Please keep to the lines below from the one with "In diesem Programmierbeispiel" through the one with "Vor allem für", and restate them word for word, ends included.

________________

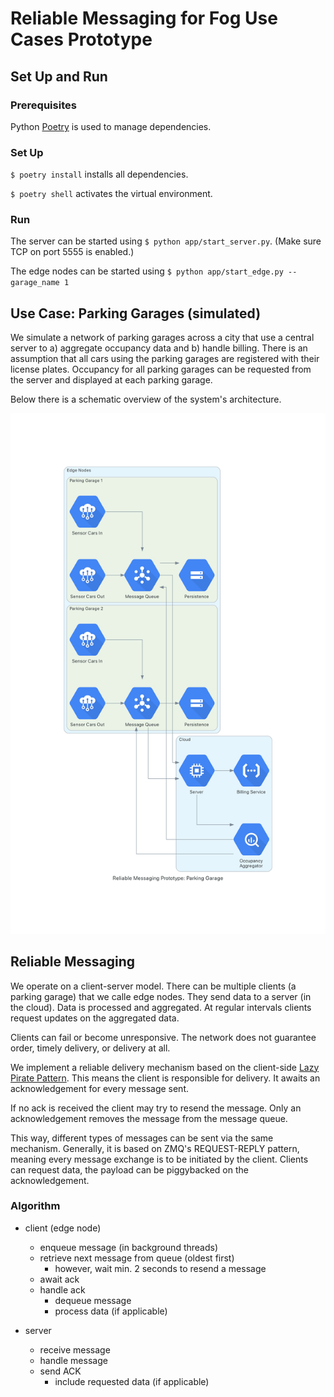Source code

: # Reliable Messaging for Fog Use Cases Prototype

## Set Up and Run

### Prerequisites
Python [Poetry](https://python-poetry.org/docs/) is used to manage dependencies.

### Set Up
`$ poetry install` installs all dependencies.

`$ poetry shell` activates the virtual environment.

### Run
The server can be started using `$ python app/start_server.py`.
(Make sure TCP on port 5555 is enabled.)

The edge nodes can be started using `$ python app/start_edge.py --garage_name 1`

## Use Case: Parking Garages (simulated)
We simulate a network of parking garages across a city that use a central server to a) aggregate occupancy data and b) handle billing.
There is an assumption that all cars using the parking garages are registered with their license plates.
Occupancy for all parking garages can be requested from the server and displayed at each parking garage.

Below there is a schematic overview of the system's architecture.

![Schmatic of Architecture](reliable_messaging_prototype:_parking_garage.png)

## Reliable Messaging
We operate on a client-server model. There can be multiple clients (a parking garage) that we calle edge nodes. They send data to a server (in the cloud). Data is processed and aggregated.
At regular intervals clients request updates on the aggregated data. 

Clients can fail or become unresponsive. The network does not guarantee order, timely delivery, or delivery at all.

We implement a reliable delivery mechanism based on the client-side [Lazy Pirate Pattern](https://zguide.zeromq.org/docs/chapter4/#Client-Side-Reliability-Lazy-Pirate-Pattern).
This means the client is responsible for delivery. It awaits an acknowledgement for every message sent.

If no ack is received the client may try to resend the message. Only an acknowledgement removes the message from the message queue.

This way, different types of messages can be sent via the same mechanism.
Generally, it is based on ZMQ's REQUEST-REPLY pattern, meaning every message exchange is to be initiated by the client. Clients can request data, the payload can be piggybacked on the acknowledgement.

### Algorithm
- client (edge node)
  - enqueue message (in background threads)
  - retrieve next message from queue (oldest first)
    - however, wait min. 2 seconds to resend a message
  - await ack
  - handle ack
    - dequeue message
    - process data (if applicable)

- server
  - receive message
  - handle message
  - send ACK
    - include requested data (if applicable)
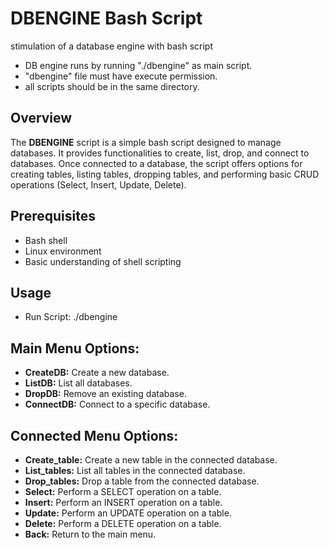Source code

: # DBENGINE Bash Script
stimulation of a database engine with bash script
- DB engine runs by running "./dbengine" as main script.
- "dbengine" file must have execute permission.
- all scripts should be in the same directory.

## Overview

The **DBENGINE** script is a simple bash script designed to manage databases. It provides functionalities to create, list, drop, and connect to databases. Once connected to a database, the script offers options for creating tables, listing tables, dropping tables, and performing basic CRUD operations (Select, Insert, Update, Delete).

## Prerequisites

- Bash shell
- Linux environment
- Basic understanding of shell scripting

## Usage
- Run Script: ./dbengine

## Main Menu Options:

- **CreateDB:** Create a new database.
- **ListDB:** List all databases.
- **DropDB:** Remove an existing database.
- **ConnectDB:** Connect to a specific database.

## Connected Menu Options:

- **Create_table:** Create a new table in the connected database.
- **List_tables:** List all tables in the connected database.
- **Drop_tables:** Drop a table from the connected database.
- **Select:** Perform a SELECT operation on a table.
- **Insert:** Perform an INSERT operation on a table.
- **Update:** Perform an UPDATE operation on a table.
- **Delete:** Perform a DELETE operation on a table.
- **Back:** Return to the main menu.


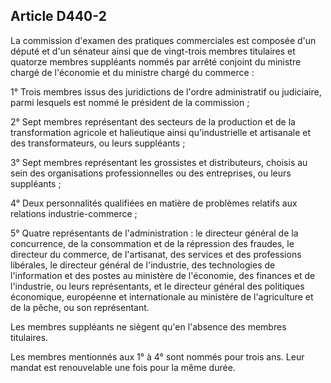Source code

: Article D440-2
----
La commission d'examen des pratiques commerciales est composée d'un député et
d'un sénateur ainsi que de vingt-trois membres titulaires et quatorze membres
suppléants nommés par arrêté conjoint du ministre chargé de l'économie et du
ministre chargé du commerce :

1° Trois membres issus des juridictions de l'ordre administratif ou judiciaire,
parmi lesquels est nommé le président de la commission ;

2° Sept membres représentant des secteurs de la production et de la
transformation agricole et halieutique ainsi qu'industrielle et artisanale et
des transformateurs, ou leurs suppléants ;

3° Sept membres représentant les grossistes et distributeurs, choisis au sein
des organisations professionnelles ou des entreprises, ou leurs suppléants ;

4° Deux personnalités qualifiées en matière de problèmes relatifs aux relations
industrie-commerce ;

5° Quatre représentants de l'administration : le directeur général de la
concurrence, de la consommation et de la répression des fraudes, le directeur du
commerce, de l'artisanat, des services et des professions libérales, le
directeur général de l'industrie, des technologies de l'information et des
postes au ministère de l'économie, des finances et de l'industrie, ou leurs
représentants, et le directeur général des politiques économique, européenne et
internationale au ministère de l'agriculture et de la pêche, ou son
représentant.

Les membres suppléants ne siègent qu'en l'absence des membres titulaires.

Les membres mentionnés aux 1° à 4° sont nommés pour trois ans. Leur mandat est
renouvelable une fois pour la même durée.
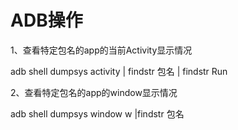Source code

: # ADB操作

1、查看特定包名的app的当前Activity显示情况

adb shell dumpsys activity | findstr 包名 | findstr Run

2、查看特定包名的app的window显示情况

adb shell dumpsys window w |findstr 包名
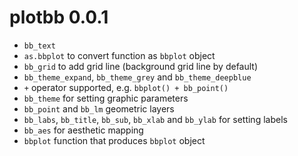 # plotbb 0.0.1

+ `bb_text`
+ `as.bbplot` to convert function as `bbplot` object
+ `bb_grid` to add grid line (background grid line by default)
+ `bb_theme_expand`, `bb_theme_grey` and `bb_theme_deepblue`
+ `+` operator supported, e.g. `bbplot() + bb_point()`
+ `bb_theme` for setting graphic parameters
+ `bb_point` and `bb_lm` geometric layers
+ `bb_labs`, `bb_title`, `bb_sub`, `bb_xlab` and `bb_ylab` for setting labels
+ `bb_aes` for aesthetic mapping
+ `bbplot` function that produces `bbplot` object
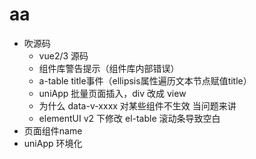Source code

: # aa

- 吹源码
  - vue2/3 源码
  - 组件库警告提示（组件库内部错误）
  - a-table title事件（ellipsis属性遍历文本节点赋值title）
  - uniApp 批量页面插入，div 改成 view
  - 为什么 data-v-xxxx 对某些组件不生效 当问题来讲
  - elementUI v2 下修改 el-table 滚动条导致空白
- 页面组件name
- uniApp 环境化
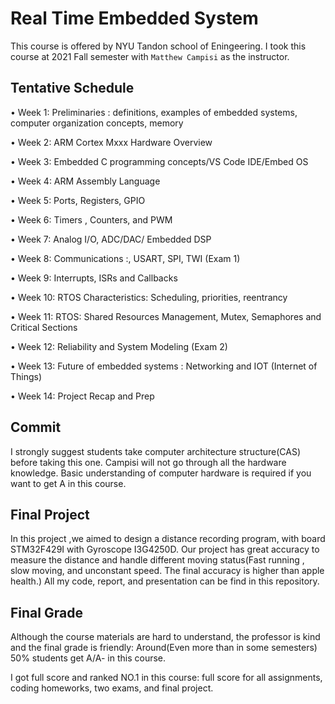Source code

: # Real Time Embedded System

This course is offered by NYU Tandon school of Eningeering. I took this course at 2021 Fall semester with `Matthew Campisi` as the instructor. 



## Tentative Schedule

• Week 1: Preliminaries : definitions, examples of embedded systems, computer organization 
concepts, memory

• Week 2: ARM Cortex Mxxx Hardware Overview

• Week 3: Embedded C programming concepts/VS Code IDE/Embed OS

• Week 4: ARM Assembly Language

• Week 5: Ports, Registers, GPIO

• Week 6: Timers , Counters, and PWM

• Week 7: Analog I/O, ADC/DAC/ Embedded DSP

• Week 8: Communications :, USART, SPI, TWI (Exam 1)

• Week 9: Interrupts, ISRs and Callbacks

• Week 10: RTOS Characteristics: Scheduling, priorities, reentrancy

• Week 11: RTOS: Shared Resources Management, Mutex, Semaphores and Critical Sections

• Week 12: Reliability and System Modeling (Exam 2)

• Week 13: Future of embedded systems : Networking and IOT (Internet of Things)

• Week 14: Project Recap and Prep



## Commit

I strongly suggest students take computer architecture structure(CAS) before taking this one. Campisi will not go through all the hardware knowledge. Basic understanding of computer hardware is required if you want to get A in this course. 



## Final Project

In this project ,we aimed to design a distance recording program, with board STM32F429I with Gyroscope I3G4250D. Our project has great accuracy to measure the distance and handle different moving status(Fast running , slow moving, and unconstant speed. The final accuracy is higher than apple health.) All my code, report, and presentation can be find in this repository. 



## Final Grade

Although the course materials are hard to understand, the professor is kind and the final grade is friendly: Around(Even more than in some semesters) 50% students get A/A- in this course.

I got full score and ranked NO.1 in this course: full score for all assignments, coding homeworks, two exams, and final project.

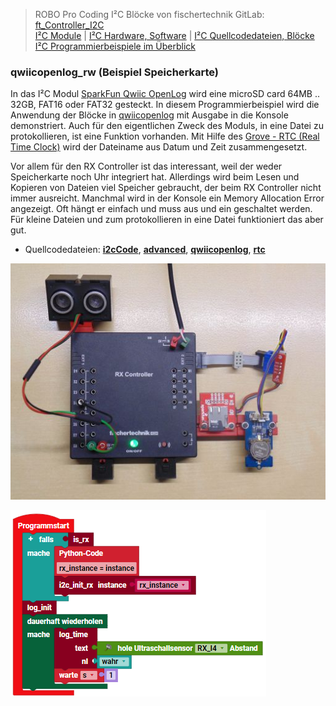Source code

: 
> ROBO Pro Coding I²C Blöcke von fischertechnik GitLab: [ft_Controller_I2C](https://git.fischertechnik-cloud.com/i2c/ft_Controller_I2C)\
> [I²C Module](https://elssner.github.io/ft-Controller-I2C/#tabelle-1) |
[I²C Hardware, Software](https://elssner.github.io/ft-Controller-I2C/#ic) |
[I²C Quellcodedateien, Blöcke](https://elssner.github.io/ft-Controller-I2C/#beschreibung-der-quellcodedateien-alphabetisch-geordnet)\
[I²C Programmierbeispiele im Überblick](../examples)


### qwiicopenlog_rw (Beispiel Speicherkarte)

In das I²C Modul [SparkFun Qwiic OpenLog](https://www.sparkfun.com/products/15164) wird eine microSD card 64MB .. 32GB, FAT16 oder FAT32 gesteckt.
In diesem Programmierbeispiel wird die Anwendung der Blöcke in [qwiicopenlog](../#qwiicopenlogpy) mit Ausgabe in die Konsole demonstriert.
Auch für den eigentlichen Zweck des Moduls, in eine Datei zu protokollieren, ist eine Funktion vorhanden. Mit Hilfe des [Grove - RTC (Real Time Clock)](https://wiki.seeedstudio.com/Grove_High_Precision_RTC)
wird der Dateiname aus Datum und Zeit zusammengesetzt.

Vor allem für den RX Controller ist das interessant, weil der weder Speicherkarte noch Uhr integriert hat. Allerdings wird beim Lesen und Kopieren von Dateien viel Speicher gebraucht, der beim RX Controller nicht immer ausreicht.
Manchmal wird in der Konsole ein Memory Allocation Error angezeigt. Oft hängt er einfach und muss aus und ein geschaltet werden. Für kleine Dateien und zum protokollieren in eine Datei funktioniert das aber gut.

* Quellcodedateien: **[i2cCode](../#i2ccodepy)**, **[advanced](../#advancedpy)**, **[qwiicopenlog](../#qwiicopenlogpy)**, **[rtc](../#rtcpy)**

![](DSC00441_512.JPG)


![](log_abstand.png)
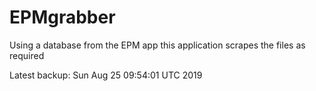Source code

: # EPMgrabber
Using a database from the EPM app this application scrapes the files as required


Latest backup: Sun Aug 25 09:54:01 UTC 2019
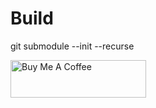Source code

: # Build

git submodule --init --recurse

<a href="https://www.buymeacoffee.com/object71" target="_blank"><img src="https://cdn.buymeacoffee.com/buttons/v2/default-red.png" alt="Buy Me A Coffee" style="height: 60px !important;width: 217px !important;" ></a>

________________

REPLY TO THE EXERCISE.
In diesem Programmierbeispiel wird die Anwendung der Blöcke in [qwiicopenlog](../#qwiicopenlogpy) mit Ausgabe in die Konsole demonstriert.
Auch für den eigentlichen Zweck des Moduls, in eine Datei zu protokollieren, ist eine Funktion vorhanden. Mit Hilfe des [Grove - RTC (Real Time Clock)](https://wiki.seeedstudio.com/Grove_High_Precision_RTC)
wird der Dateiname aus Datum und Zeit zusammengesetzt.

Vor allem für den RX Controller ist das interessant, weil der weder Speicherkarte noch Uhr integriert hat. Allerdings wird beim Lesen und Kopieren von Dateien viel Speicher gebraucht, der beim RX Controller nicht immer ausreicht.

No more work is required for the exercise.